Philip Gross is always very interesting (e.g. Deep Field), so I was pleased that the first three poems in this edition were his. The first, “The Players” is a brilliantly subtle evocation of the causes and ramifications of the First World War; so subtle, indeed, that it might not be about that at all. Two old men play chess in a Central European café; every thirty years or so there’s a bang, when “all the combinations shatter / into flight, up // over rooftops, dewlapped gables, weather vanes, / to reform, circle, circle, homing / on wherever we may be.” This aside, what I really like about all Gross’ poems is the pleasure I get from reading them, from the pacing, from the way thoughts begin, develop and shift. His strength for me is this portrayal, a live demonstration, of careful [Quakery] thinking.

Gross’ third poem would suggest by its title (“On Poetic Form: A Short Essay”) something rather tongue-in-cheek, but it isn’t. It’s a serious, and solely poetic, description of poetry, using a simple, briefly treated, single image for Poetry/The Poem. This image is “a man made of glass”, or rather “like a man made of glass”, as strictly speaking it’s a simile, not a metaphor, but as the form metaphorically “stands in the corner of the room”, right from the start we’re in a world of (poetic) looseness (which is how it achieves precision – discuss). To clarify – here’s the start:

The form stands in the corner of the room
like a man made of glass. All he can be
is how the light bends through him

It’s a clever and successfully executed idea. The poem ends with (slightly over-heavy?) paradoxes:

, he says, silently, and everything is changed.
He never moves, and yet we start to dance.

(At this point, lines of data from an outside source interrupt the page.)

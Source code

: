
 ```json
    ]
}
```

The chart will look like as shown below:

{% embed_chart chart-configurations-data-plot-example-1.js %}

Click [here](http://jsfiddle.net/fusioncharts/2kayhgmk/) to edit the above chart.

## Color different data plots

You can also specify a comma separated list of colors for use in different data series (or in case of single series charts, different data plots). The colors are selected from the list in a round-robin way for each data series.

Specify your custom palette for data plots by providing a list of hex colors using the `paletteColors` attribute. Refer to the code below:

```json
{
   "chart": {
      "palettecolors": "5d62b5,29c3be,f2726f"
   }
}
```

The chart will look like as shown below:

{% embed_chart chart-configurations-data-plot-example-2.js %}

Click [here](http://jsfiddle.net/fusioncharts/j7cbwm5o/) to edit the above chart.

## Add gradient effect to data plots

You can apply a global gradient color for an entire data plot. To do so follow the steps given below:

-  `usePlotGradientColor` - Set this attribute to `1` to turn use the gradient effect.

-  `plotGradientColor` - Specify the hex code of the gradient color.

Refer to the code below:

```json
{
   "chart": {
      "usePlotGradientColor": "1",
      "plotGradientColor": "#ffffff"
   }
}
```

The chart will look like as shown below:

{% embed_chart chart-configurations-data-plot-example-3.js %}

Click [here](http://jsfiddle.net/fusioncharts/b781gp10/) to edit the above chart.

Another highlight of this edition is Sarah Howe’s “Sirens”, a 54-line poem on one word (“pickerel”) in a poem by Roethke. Ranging through Homer and Horace, she extends the discussion of what might seem a pretty insignificant technical detail into a meditation on meaning in poetry, and on, wait for it, lust.

Also interesting is Sandeep Parmar’s review of Lavinia Greenlaw’s Double Sorrow, a rewriting of Chaucer’s Troilus and Criseyde (interesting in being basically impressed, but hoping that Greenlaw had been bolder in her treatment of the original). Similarly cautious is Patrick Mackie’s review of The Poems of Rowan Williams, praising the man and the thought behind/in the poems rather than, for the most part, the poems themselves. (Some years ago I bought a volume of Williams’ poems, and particularly liked the sonnets on Shakespeare’s tragedies, especially Macbeth.)